Peut-être une dernière chose à essayer c'est d'opposer le payement vite à ta banque !
Vu qu'ils ne répondent pas et que le produit que t'as acheté apparait toujours comme libre sur le net pour quiconque veuille acheter alors ça veut dire qu'il y a litige, incertitude et possible arnaque.
Donc je crois qu'il est possible d'opposer ton payement.

Tiens nous au courant de la suite 

---------- Nouveau message ajouté à 17h32 ---------- Le message précédent a été envoyé à 17h27 ----------




pv_bain a dit:


> ---------- Nouveau message ajouté à 17h26 ---------- Le message précédent a été envoyé à 17h23 ----------
> 
> non en fait pas de frais de dossiers,
> 
> ...



PS : une vrai arnaque  à ta place j'opposerais le payement à la banque sans ombre d'un doute


----------



## Diablovic (6 Septembre 2010)

Pour moi c'est une arnaque ce site.
Par exemple on en parle ici
Il ne faut pas confondre avec dyndns.org, qui est un site sérieux.

Les infos du whois
les infos de l' "entreprise"


----------



## Fmparis (6 Septembre 2010)

Oui diablovic a raison !

ATTENTION ! NE PAS CONFONDRE LES DEUX dyndns ! 
dyndns.FR est une ARNAQUE ! ==> Capture vos logins, password, email, nom, adresse pour les revendre et vous spammer. 
Ne pas confondre avec le vrai (et bon) dyndns.ORG 

Tu dois contacter vite fait ta banque sinon tu risques de gros soucis !


----------



## pv_bain (6 Septembre 2010)

banque appellée, 

impossible de faire une opposition sur une operation carte bleue, il faut faire un depot de plainte et franchement j'ai pas envie de me prendre la tete...

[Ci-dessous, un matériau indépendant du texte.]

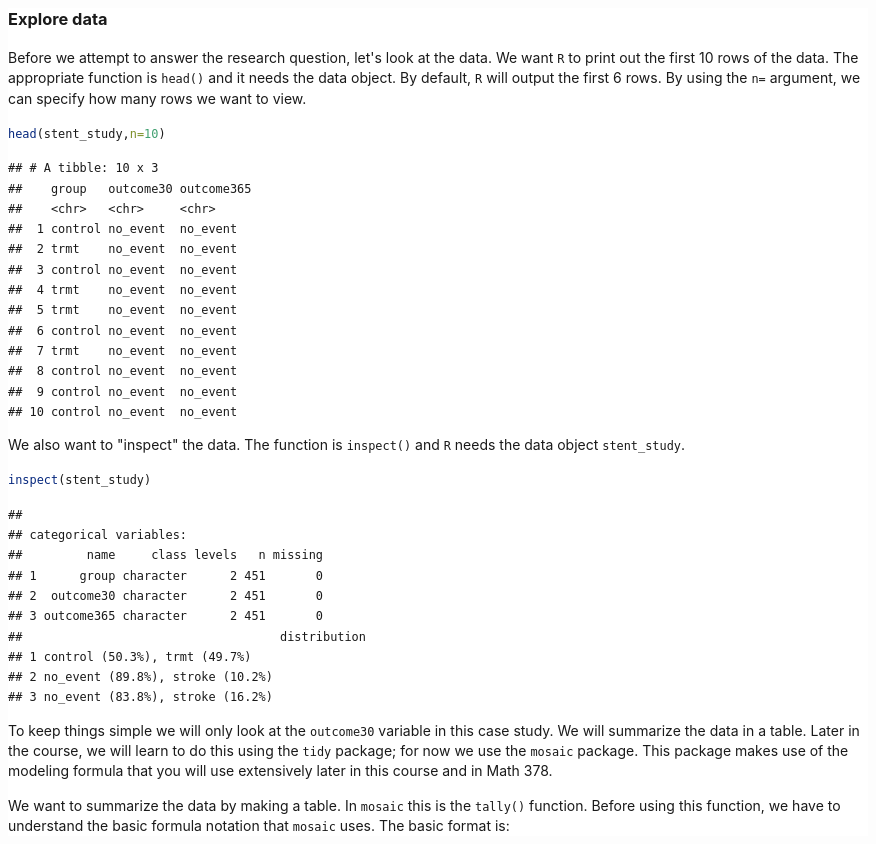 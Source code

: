 
### Explore data

Before we attempt to answer the research question, let's look at the data. We want `R` to print out the first 10 rows of the data. The appropriate function is `head()` and it needs the data object. By default, `R` will output the first 6 rows. By using the `n=` argument, we can specify how many rows we want to view.


```r
head(stent_study,n=10)
```

```
## # A tibble: 10 x 3
##    group   outcome30 outcome365
##    <chr>   <chr>     <chr>     
##  1 control no_event  no_event  
##  2 trmt    no_event  no_event  
##  3 control no_event  no_event  
##  4 trmt    no_event  no_event  
##  5 trmt    no_event  no_event  
##  6 control no_event  no_event  
##  7 trmt    no_event  no_event  
##  8 control no_event  no_event  
##  9 control no_event  no_event  
## 10 control no_event  no_event
```

We also want to "inspect" the data. The function is `inspect()` and `R` needs the data object `stent_study`.


```r
inspect(stent_study)
```

```
## 
## categorical variables:  
##         name     class levels   n missing
## 1      group character      2 451       0
## 2  outcome30 character      2 451       0
## 3 outcome365 character      2 451       0
##                                    distribution
## 1 control (50.3%), trmt (49.7%)                
## 2 no_event (89.8%), stroke (10.2%)             
## 3 no_event (83.8%), stroke (16.2%)
```


To keep things simple we will only look at the `outcome30` variable in this case study. We will summarize the data in a table. Later in the course, we will learn to do this using the `tidy` package; for now we use the `mosaic` package. This package makes use of the modeling formula that you will use extensively later in this course and in Math 378.

We want to summarize the data by making a table. In `mosaic` this is the `tally()` function. Before using this function, we have to understand the basic formula notation that `mosaic` uses. The basic format is:
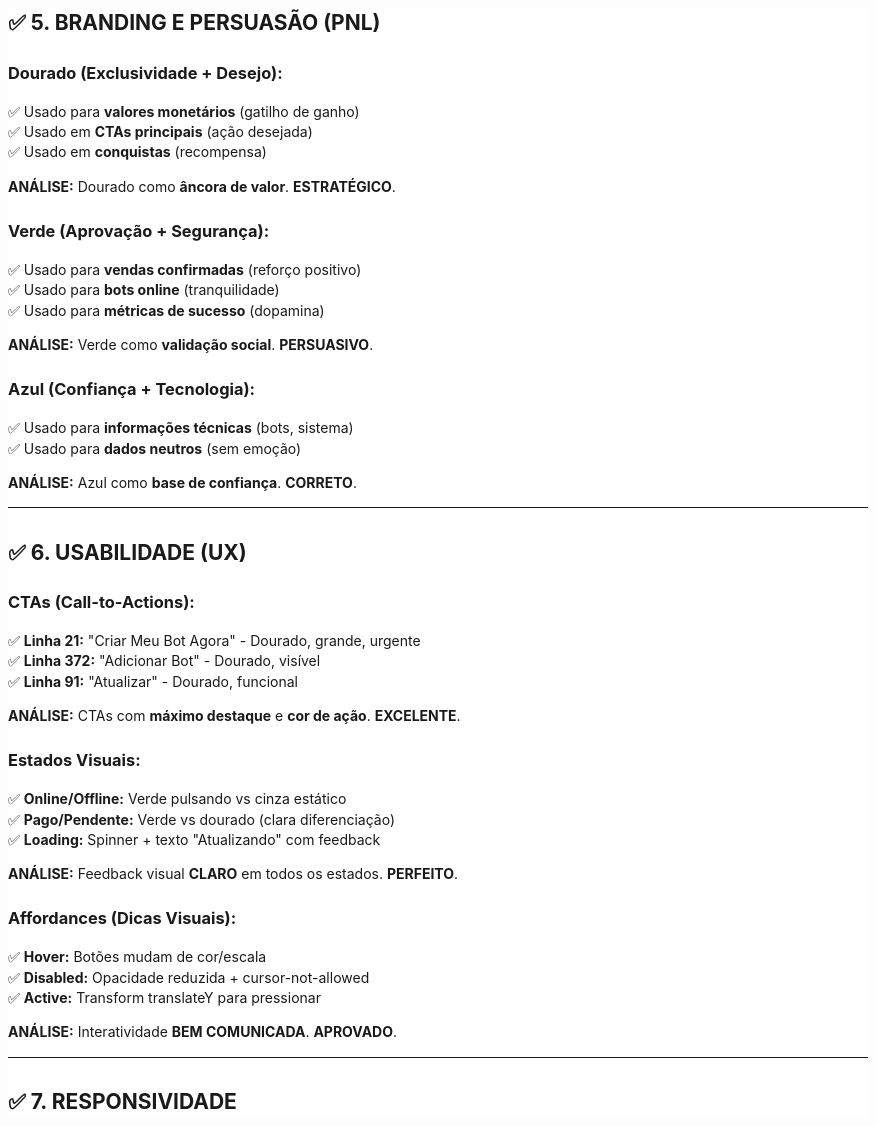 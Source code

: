 ## ✅ **5. BRANDING E PERSUASÃO (PNL)**

### **Dourado (Exclusividade + Desejo):**
✅ Usado para **valores monetários** (gatilho de ganho)  
✅ Usado em **CTAs principais** (ação desejada)  
✅ Usado em **conquistas** (recompensa)  

**ANÁLISE:** Dourado como **âncora de valor**. **ESTRATÉGICO**.

### **Verde (Aprovação + Segurança):**
✅ Usado para **vendas confirmadas** (reforço positivo)  
✅ Usado para **bots online** (tranquilidade)  
✅ Usado para **métricas de sucesso** (dopamina)  

**ANÁLISE:** Verde como **validação social**. **PERSUASIVO**.

### **Azul (Confiança + Tecnologia):**
✅ Usado para **informações técnicas** (bots, sistema)  
✅ Usado para **dados neutros** (sem emoção)  

**ANÁLISE:** Azul como **base de confiança**. **CORRETO**.

---

## ✅ **6. USABILIDADE (UX)**

### **CTAs (Call-to-Actions):**
✅ **Linha 21:** "Criar Meu Bot Agora" - Dourado, grande, urgente  
✅ **Linha 372:** "Adicionar Bot" - Dourado, visível  
✅ **Linha 91:** "Atualizar" - Dourado, funcional  

**ANÁLISE:** CTAs com **máximo destaque** e **cor de ação**. **EXCELENTE**.

### **Estados Visuais:**
✅ **Online/Offline:** Verde pulsando vs cinza estático  
✅ **Pago/Pendente:** Verde vs dourado (clara diferenciação)  
✅ **Loading:** Spinner + texto "Atualizando" com feedback  

**ANÁLISE:** Feedback visual **CLARO** em todos os estados. **PERFEITO**.

### **Affordances (Dicas Visuais):**
✅ **Hover:** Botões mudam de cor/escala  
✅ **Disabled:** Opacidade reduzida + cursor-not-allowed  
✅ **Active:** Transform translateY para pressionar  

**ANÁLISE:** Interatividade **BEM COMUNICADA**. **APROVADO**.

---

## ✅ **7. RESPONSIVIDADE**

j'ai donné une adresse mail poubelle, tel fixe que je n'utilise pas, adresse fixe, je m'en fout des pubs, j'en ai deja pas mal, quoi d'autres ? infos bancaires, la c'est plus chiant.

mais comment un site comme ca peut encore exister ? grace a des gens comme moi, oui merci. mais personne ne leur est tombé dessus encore ?


----------



## Fmparis (6 Septembre 2010)

pv_bain a dit:


> banque appellée,
> 
> impossible de faire une opposition sur une operation carte bleue, il faut faire un depot de plainte et franchement j'ai pas envie de me prendre la tete...
> 
> ...



Tu te prendras plus que la tête s'ils commencent à débiter des euros et des euros avec les infos de ta carte ! Quant à ta banque il faut les rappeler et bien préciser que tu est victime d'une arnaque d'une fraude avec vol des infos (n° et mot de passe) de ta carte bleu ! Et t'as intérêt à porter plainte comme ils t'ont conseillé, sinon tu n'auras aucun recours juridique après s'ils utilisent ta carte pour faire des achats ! 

à +


----------



## Sly54 (6 Septembre 2010)

Fmparis a dit:


> avec vole des infos (n° et mot de passe)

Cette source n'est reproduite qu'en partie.